SUPPLIED ENTRIES |
+---+

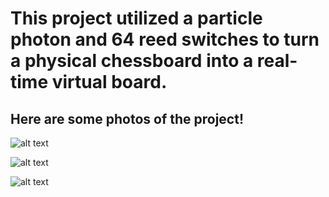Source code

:# This project utilized a particle photon and 64 reed switches to turn a physical chessboard into a real-time virtual board.

## Here are some photos of the project!

![alt text](https://i.imgur.com/cDTntXH.jpg)

![alt text](https://i.imgur.com/IncTOoL.jpg)

![alt text](https://i.imgur.com/RsXtZjr.jpg)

+---+

ACTION ITEM | Print the material verbatim; drop the pictures.

WORKED SOLUTION |
Source code

:# This project utilized a particle photon and 64 reed switches to turn a physical chessboard into a real-time virtual board.

## Here are some photos of the project!

![alt text](https://i.imgur.com/cDTntXH.jpg)

![alt text](https://i.imgur.com/IncTOoL.jpg)

![alt text](https://i.imgur.com/RsXtZjr.jpg)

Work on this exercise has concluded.